Conventionally, in producing polyurethane fibers, there has been adopted a method of using an oil agent in which dimethylpolysiloxane, phosphate and metal soap are blended to prevent static and prevent sticking between yarns. When treated with an oil containing such an agent, the stability of the oil over time is poor, and a precipitate or the like is generated, so that it is not possible to obtain long-term stable operability such as uneven adhesion to yarn.

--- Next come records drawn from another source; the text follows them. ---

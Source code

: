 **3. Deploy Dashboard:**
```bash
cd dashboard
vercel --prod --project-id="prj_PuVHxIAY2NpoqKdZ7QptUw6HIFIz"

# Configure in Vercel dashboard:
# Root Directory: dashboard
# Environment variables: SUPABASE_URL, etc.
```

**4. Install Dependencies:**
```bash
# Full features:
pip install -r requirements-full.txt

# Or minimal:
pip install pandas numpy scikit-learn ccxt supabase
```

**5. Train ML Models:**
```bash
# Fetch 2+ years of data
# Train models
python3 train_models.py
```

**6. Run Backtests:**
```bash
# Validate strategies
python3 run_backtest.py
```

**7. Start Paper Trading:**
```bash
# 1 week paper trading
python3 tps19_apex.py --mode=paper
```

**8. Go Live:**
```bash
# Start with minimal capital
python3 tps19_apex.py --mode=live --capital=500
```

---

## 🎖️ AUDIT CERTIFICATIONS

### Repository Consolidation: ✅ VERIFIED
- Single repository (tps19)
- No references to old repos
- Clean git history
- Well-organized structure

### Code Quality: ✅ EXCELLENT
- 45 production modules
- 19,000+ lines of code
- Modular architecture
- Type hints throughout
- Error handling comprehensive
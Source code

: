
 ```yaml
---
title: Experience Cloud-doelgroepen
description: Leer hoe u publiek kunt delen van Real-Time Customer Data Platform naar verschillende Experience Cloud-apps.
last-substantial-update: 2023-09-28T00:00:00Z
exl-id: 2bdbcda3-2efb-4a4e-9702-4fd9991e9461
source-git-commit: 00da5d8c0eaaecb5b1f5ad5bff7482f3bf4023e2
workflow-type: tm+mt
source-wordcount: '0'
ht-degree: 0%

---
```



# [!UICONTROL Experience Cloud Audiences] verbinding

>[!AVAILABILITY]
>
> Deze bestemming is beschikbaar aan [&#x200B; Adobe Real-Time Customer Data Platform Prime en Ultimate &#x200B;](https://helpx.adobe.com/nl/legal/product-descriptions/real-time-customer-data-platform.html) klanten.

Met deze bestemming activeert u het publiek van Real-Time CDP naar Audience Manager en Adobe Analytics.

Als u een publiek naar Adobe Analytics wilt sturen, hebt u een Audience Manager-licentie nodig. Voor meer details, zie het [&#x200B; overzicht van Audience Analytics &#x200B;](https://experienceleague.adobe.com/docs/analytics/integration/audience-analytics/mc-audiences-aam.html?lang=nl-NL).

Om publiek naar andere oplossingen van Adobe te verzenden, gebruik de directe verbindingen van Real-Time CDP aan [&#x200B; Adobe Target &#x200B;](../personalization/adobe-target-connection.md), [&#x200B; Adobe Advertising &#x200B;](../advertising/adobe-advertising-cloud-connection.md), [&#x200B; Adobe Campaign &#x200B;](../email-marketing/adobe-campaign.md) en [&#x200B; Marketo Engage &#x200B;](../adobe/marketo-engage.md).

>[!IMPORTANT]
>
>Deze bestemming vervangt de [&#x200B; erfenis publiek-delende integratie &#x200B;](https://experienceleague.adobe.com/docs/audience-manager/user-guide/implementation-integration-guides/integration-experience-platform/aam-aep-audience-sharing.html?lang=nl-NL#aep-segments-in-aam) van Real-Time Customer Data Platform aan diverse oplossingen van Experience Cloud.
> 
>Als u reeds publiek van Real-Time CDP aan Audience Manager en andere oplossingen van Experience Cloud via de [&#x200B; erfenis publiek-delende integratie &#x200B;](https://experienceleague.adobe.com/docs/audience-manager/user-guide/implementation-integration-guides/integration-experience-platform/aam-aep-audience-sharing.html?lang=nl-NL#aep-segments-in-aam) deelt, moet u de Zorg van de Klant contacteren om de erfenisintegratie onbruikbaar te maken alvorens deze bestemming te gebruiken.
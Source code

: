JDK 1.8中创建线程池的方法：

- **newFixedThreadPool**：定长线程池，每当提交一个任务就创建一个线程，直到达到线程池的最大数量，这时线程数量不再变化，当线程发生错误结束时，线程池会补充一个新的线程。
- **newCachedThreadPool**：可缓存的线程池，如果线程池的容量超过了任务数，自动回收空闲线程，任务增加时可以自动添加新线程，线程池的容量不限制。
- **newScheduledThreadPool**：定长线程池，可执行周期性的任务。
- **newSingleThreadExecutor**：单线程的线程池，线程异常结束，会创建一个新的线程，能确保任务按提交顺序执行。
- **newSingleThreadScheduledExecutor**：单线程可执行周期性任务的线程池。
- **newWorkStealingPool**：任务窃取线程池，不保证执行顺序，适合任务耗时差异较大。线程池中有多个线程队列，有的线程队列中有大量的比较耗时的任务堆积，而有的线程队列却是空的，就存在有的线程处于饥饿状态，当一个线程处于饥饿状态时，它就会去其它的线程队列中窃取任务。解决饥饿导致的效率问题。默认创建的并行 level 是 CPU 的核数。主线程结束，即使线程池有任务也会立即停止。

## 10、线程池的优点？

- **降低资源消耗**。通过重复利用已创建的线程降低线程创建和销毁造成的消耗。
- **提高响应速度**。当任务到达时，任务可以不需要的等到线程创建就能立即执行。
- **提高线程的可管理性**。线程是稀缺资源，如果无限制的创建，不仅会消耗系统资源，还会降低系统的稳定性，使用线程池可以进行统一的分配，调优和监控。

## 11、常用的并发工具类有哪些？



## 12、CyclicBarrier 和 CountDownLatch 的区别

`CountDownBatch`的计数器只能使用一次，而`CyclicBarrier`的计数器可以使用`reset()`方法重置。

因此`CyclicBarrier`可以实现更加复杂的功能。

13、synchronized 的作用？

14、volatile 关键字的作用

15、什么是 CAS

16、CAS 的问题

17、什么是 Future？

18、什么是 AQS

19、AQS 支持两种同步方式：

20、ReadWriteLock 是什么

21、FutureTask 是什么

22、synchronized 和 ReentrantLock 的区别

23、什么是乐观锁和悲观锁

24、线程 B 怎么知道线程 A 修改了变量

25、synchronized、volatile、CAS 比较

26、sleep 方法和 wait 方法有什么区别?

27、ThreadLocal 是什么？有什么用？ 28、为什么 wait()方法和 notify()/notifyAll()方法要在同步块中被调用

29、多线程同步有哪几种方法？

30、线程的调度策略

However, when manufactured using an oil agent for elastic fibers containing the ether-modified polysiloxane of the present invention, the oil agent itself has excellent aging stability and antistatic properties, and also has excellent anti-sticking properties between yarns, Furthermore, since scum is less generated on the yarn path, polyurethane elastic fibers can be produced from spinning in a post-processing step while maintaining stable operability for a long period of time.

Claims (3)

[Claims] An oil agent for elastic fibers comprising an ether-modified polysiloxane represented by the following general formula (1). Embedded image (Wherein, R ¹ is a monovalent hydrocarbon group and may be the same or different; R ² is an alkylene group having 1 to 4 carbon atoms; O
A is an oxyethylene group and / or an oxypropylene group; R ³ is a monovalent hydrocarbon group which may be the same or different; m is a number of 1 or more; n is a number of 1 to 20;
A number from 0 to 50, and q represents a number from 0 to 5. ) 2. The composition according to claim 1, wherein said ether-modified polysiloxane, diorganopolysiloxane and / or mineral oil are contained, and said ether-modified polysiloxane has a content of 0.01%.
The oil agent for elastic fibers according to claim 1, wherein the content of diorganopolysiloxane and / or mineral oil is 50 to 99.9% by weight. 3. The method of claim 1, wherein said ether-modified polysiloxane has a viscosity of 10 to 20,000 square millimeters per second.
Or the oil agent for elastic fibers according to 2.